--- RECORDS TO USE Enclosed Below ---

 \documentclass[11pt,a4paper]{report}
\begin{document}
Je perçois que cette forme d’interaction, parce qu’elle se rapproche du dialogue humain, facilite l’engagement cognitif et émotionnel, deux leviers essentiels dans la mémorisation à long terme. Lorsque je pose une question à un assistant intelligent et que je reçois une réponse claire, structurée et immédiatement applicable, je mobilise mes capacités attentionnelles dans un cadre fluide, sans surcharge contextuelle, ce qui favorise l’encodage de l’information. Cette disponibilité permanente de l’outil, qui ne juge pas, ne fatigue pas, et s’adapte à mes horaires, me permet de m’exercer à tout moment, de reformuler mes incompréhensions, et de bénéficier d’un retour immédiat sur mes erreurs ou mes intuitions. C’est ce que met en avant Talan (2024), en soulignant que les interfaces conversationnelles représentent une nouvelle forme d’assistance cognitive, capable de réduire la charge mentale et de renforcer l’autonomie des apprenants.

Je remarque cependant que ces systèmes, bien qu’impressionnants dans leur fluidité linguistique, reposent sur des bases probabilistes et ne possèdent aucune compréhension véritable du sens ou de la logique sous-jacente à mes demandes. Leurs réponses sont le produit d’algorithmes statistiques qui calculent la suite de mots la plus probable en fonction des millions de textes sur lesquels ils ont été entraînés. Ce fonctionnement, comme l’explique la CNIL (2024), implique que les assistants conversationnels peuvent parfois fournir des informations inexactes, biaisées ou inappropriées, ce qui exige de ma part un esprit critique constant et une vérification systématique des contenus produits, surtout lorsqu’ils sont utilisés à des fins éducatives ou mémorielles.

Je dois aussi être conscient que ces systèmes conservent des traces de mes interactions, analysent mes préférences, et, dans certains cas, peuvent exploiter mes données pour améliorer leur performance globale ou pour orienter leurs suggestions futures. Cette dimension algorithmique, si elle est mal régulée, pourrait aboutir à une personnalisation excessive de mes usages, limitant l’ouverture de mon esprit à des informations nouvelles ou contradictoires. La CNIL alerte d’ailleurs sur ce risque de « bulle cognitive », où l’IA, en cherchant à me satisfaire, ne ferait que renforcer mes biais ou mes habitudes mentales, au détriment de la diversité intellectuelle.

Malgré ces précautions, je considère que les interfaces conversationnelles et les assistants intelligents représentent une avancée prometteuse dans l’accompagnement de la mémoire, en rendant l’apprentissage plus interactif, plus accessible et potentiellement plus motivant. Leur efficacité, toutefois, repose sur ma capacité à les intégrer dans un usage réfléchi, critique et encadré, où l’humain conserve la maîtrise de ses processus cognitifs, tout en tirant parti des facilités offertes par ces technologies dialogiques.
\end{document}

--- End of Enclosed RECORDS TO USE ---

§ PROBLEM TO SOLVE:
Copy every entry exactly. Leave nothing out.

§ WRITTEN SOLUTION:
 \documentclass[11pt,a4paper]{report}
\begin{document}
Je perçois que cette forme d’interaction, parce qu’elle se rapproche du dialogue humain, facilite l’engagement cognitif et émotionnel, deux leviers essentiels dans la mémorisation à long terme. Lorsque je pose une question à un assistant intelligent et que je reçois une réponse claire, structurée et immédiatement applicable, je mobilise mes capacités attentionnelles dans un cadre fluide, sans surcharge contextuelle, ce qui favorise l’encodage de l’information. Cette disponibilité permanente de l’outil, qui ne juge pas, ne fatigue pas, et s’adapte à mes horaires, me permet de m’exercer à tout moment, de reformuler mes incompréhensions, et de bénéficier d’un retour immédiat sur mes erreurs ou mes intuitions. C’est ce que met en avant Talan (2024), en soulignant que les interfaces conversationnelles représentent une nouvelle forme d’assistance cognitive, capable de réduire la charge mentale et de renforcer l’autonomie des apprenants.

Je remarque cependant que ces systèmes, bien qu’impressionnants dans leur fluidité linguistique, reposent sur des bases probabilistes et ne possèdent aucune compréhension véritable du sens ou de la logique sous-jacente à mes demandes. Leurs réponses sont le produit d’algorithmes statistiques qui calculent la suite de mots la plus probable en fonction des millions de textes sur lesquels ils ont été entraînés. Ce fonctionnement, comme l’explique la CNIL (2024), implique que les assistants conversationnels peuvent parfois fournir des informations inexactes, biaisées ou inappropriées, ce qui exige de ma part un esprit critique constant et une vérification systématique des contenus produits, surtout lorsqu’ils sont utilisés à des fins éducatives ou mémorielles.

Je dois aussi être conscient que ces systèmes conservent des traces de mes interactions, analysent mes préférences, et, dans certains cas, peuvent exploiter mes données pour améliorer leur performance globale ou pour orienter leurs suggestions futures. Cette dimension algorithmique, si elle est mal régulée, pourrait aboutir à une personnalisation excessive de mes usages, limitant l’ouverture de mon esprit à des informations nouvelles ou contradictoires. La CNIL alerte d’ailleurs sur ce risque de « bulle cognitive », où l’IA, en cherchant à me satisfaire, ne ferait que renforcer mes biais ou mes habitudes mentales, au détriment de la diversité intellectuelle.

Malgré ces précautions, je considère que les interfaces conversationnelles et les assistants intelligents représentent une avancée prometteuse dans l’accompagnement de la mémoire, en rendant l’apprentissage plus interactif, plus accessible et potentiellement plus motivant. Leur efficacité, toutefois, repose sur ma capacité à les intégrer dans un usage réfléchi, critique et encadré, où l’humain conserve la maîtrise de ses processus cognitifs, tout en tirant parti des facilités offertes par ces technologies dialogiques.
\end{document}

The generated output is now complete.